Friday, February 03, 2017

Today I Learned it Was You by Edward Riche

Today I Learned It Was You

The eleventh book I read in 2017 is Today I Learned it Was You by Edward Riche. I read this book because it was on the long list for Canada Reads 2017. It is written by a Newfoundland author and is set in Newfoundland, so that also caught my attention. I had heard a little about it from a friend that had heard the author read a passage from the book at an event. It didn't sound like my kind of book but I decided to read it anyway.

I felt lost after reading it. I'm not really sure what it was about. I thought the ending was weird. I don't know where in the world the title came from or how it fits the story. I may do a search for some information about the book to see if I can make better sense of it, or I may not.

I did find some parts of the book funny and I wonder if the author might have been trying to make a statement in them. Here are a few sections that made me think that:

I don't think any such alliance exists in reality but one scene referenced the NALSL - The Newfoundland and Labrador Sinus Alliance, a group who "argue that since we provide scent-free change rooms at municipal recreation facilities we should accommodate people who are sensitive to pollen in our public spaces." I wonder if this is to poke fun of all the different groups that society has to consider nowadays.

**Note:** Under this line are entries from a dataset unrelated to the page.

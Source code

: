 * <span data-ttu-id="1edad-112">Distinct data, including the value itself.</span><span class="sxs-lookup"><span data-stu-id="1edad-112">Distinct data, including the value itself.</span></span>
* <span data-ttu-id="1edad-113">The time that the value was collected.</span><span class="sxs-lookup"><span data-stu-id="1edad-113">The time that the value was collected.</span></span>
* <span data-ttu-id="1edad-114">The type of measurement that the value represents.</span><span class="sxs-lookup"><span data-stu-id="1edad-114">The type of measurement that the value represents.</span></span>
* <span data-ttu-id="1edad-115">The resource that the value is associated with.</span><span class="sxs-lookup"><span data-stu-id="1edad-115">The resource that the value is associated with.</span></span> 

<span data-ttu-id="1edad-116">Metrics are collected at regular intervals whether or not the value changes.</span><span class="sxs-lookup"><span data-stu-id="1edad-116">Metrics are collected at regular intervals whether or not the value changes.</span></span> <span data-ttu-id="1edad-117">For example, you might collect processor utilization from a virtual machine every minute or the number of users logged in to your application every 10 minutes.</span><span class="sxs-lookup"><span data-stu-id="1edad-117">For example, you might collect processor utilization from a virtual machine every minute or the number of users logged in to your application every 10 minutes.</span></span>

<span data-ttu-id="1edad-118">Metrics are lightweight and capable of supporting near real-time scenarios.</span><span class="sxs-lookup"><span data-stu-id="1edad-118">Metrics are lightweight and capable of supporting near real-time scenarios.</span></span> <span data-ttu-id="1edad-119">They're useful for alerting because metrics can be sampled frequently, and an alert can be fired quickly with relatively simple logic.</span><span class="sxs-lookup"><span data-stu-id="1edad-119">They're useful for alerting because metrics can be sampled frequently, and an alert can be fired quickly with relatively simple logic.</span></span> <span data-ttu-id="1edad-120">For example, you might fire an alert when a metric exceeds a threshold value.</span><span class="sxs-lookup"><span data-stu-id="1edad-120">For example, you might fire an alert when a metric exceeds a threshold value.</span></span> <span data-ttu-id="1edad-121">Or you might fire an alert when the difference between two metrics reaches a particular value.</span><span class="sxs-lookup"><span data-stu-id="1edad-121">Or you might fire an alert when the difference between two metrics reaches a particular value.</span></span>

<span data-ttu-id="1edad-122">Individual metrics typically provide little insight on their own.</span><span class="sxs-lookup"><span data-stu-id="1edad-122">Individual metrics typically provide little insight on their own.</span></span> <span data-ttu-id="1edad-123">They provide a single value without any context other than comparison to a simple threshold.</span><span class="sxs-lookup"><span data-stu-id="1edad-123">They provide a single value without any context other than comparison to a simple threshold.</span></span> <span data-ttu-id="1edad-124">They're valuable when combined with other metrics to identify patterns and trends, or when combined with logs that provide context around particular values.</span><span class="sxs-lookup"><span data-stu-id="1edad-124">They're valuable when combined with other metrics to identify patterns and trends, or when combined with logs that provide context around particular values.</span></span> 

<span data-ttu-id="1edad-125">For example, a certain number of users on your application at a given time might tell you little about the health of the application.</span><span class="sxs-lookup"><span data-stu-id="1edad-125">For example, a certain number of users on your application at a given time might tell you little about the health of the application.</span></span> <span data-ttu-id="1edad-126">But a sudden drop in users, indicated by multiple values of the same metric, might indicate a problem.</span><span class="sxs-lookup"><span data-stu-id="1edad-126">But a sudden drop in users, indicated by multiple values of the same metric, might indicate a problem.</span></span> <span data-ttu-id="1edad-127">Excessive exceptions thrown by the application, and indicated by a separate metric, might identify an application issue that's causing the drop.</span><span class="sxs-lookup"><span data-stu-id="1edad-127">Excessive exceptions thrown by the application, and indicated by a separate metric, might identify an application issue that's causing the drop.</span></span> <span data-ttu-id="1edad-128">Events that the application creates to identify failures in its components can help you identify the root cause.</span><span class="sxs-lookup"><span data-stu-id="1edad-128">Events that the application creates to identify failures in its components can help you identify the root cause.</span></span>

Another scene, actually most of the book, is about a man who is supposedly transitioning into a deer. In a council meeting about this someone says, "He needs to be who he wants to be. Who he always was. Or might have been if allowed." I wonder if this is a reference to the gender identity issues that are so much a part of society today.

Also, I think there is a dig at the media and internet in the scene where Lloyd reflects on how the story he started has taken off and he says, "The medium wasn't the message, it was the mania...You couldn't tell people out there in television land a better new story than their own."

This quote near the end of the book was interesting: "Maybe chaos was a force of nature and trying to stop anything a futile waste of energy that would merely, at best, delay the inevitable."

My overall impression is that this book is weird, but parts of it still made me think.